As part of the much anticipated Kindle Fire launch, Pulse was announced as one of the only preloaded apps. When you first unbox the Fire, Pulse will be there waiting for you on the home row, next to Facebook and IMDB!
The Kindle Fire is projected to sell over five million units this quarter alone. This means that those of us who work on backend infrastructure at Pulse have had to prepare for nearly doubling our user-base in a very short period. We also need to be ready for spikes in load due to press events and the holiday season.

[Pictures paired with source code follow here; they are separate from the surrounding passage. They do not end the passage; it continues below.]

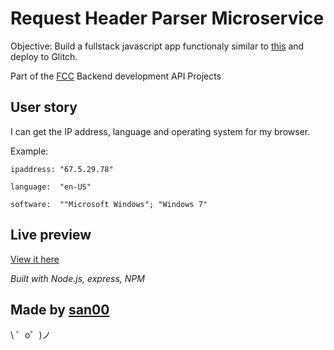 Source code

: Request Header Parser Microservice
=========================

Objective: Build a fullstack javascript app functionaly similar to [this](https://cryptic-ridge-9197.herokuapp.com/api/whoami/) and deploy to Glitch.

Part of the [FCC](https://www.freecodecamp.org) Backend development API Projects

User story
------------

I can get the IP address, language and operating system for my browser.

Example:

`ipaddress:	"67.5.29.78"`

`language:	"en-US"`

`software:	""Microsoft Windows"; "Windows 7"`


Live preview
------------
[View it here](https://request--header.glitch.me/)


*Built with Node.js, express, NPM*

Made by [san00](https://github.com/san00)
-------------------

\ ゜o゜)ノ
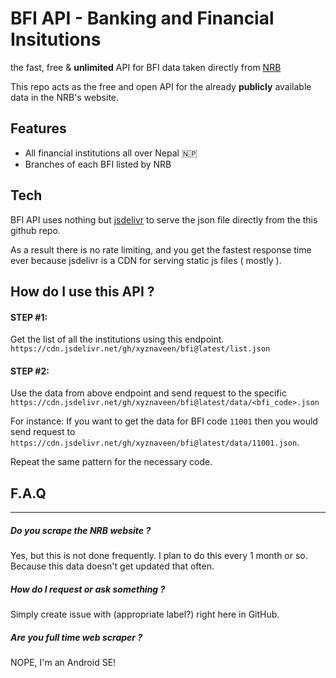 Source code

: # BFI API - Banking and Financial Insitutions
the fast, free & **unlimited** API for BFI data taken directly from 
[NRB](https://nrb.org.np/)

This repo acts as the free and open API for the already **publicly** 
available data in the NRB's website.

## Features

- All financial institutions all over Nepal 🇳🇵
- Branches of each BFI listed by NRB

## Tech

BFI API uses nothing but [jsdelivr](https://www.jsdelivr.com/) to serve 
the json file directly from the this github repo.

As a result there is no rate limiting, and you get the fastest response 
time ever because jsdelivr is a CDN for serving static js files ( mostly 
).

## How do I use this API ?

#### STEP #1:
Get the list of all the institutions using this endpoint.
`https://cdn.jsdelivr.net/gh/xyznaveen/bfi@latest/list.json`


#### STEP #2:
Use the data from above endpoint and send request to the specific 
`https://cdn.jsdelivr.net/gh/xyznaveen/bfi@latest/data/<bfi_code>.json`

For instance: If you want to get the data for BFI code `11001` then you 
would send request to 
`https://cdn.jsdelivr.net/gh/xyznaveen/bfi@latest/data/11001.json`.

Repeat the same pattern for the necessary code.

## F.A.Q
----------------

##### Do you scrape the NRB website ?
Yes, but this is not done frequently. I plan to do this every 1 month or 
so. Because this data doesn't get updated that often.

##### How do I request or ask something ?
Simply create issue with (appropriate label?) right here in GitHub.

##### Are you full time web scraper ?
NOPE, I'm an Android SE!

As I’ve discussed previously on the Pulse Engineering Blog, Pulse’s infrastructure has been designed with scalability in mind from the beginning. We’ve built our web site and client APIs on top of Google App Engine, which has allowed us to grow steadily from 10s to many 1000s of requests per second, without needing to re-architect our systems.
While restrictive in some ways, we’ve found App Engine’s frontend serving instances (running Python in our case) to be extremely scalable, with minimal operational support from our team. We’ve also found the datastore, memcache, and task queue facilities to be equally scalable.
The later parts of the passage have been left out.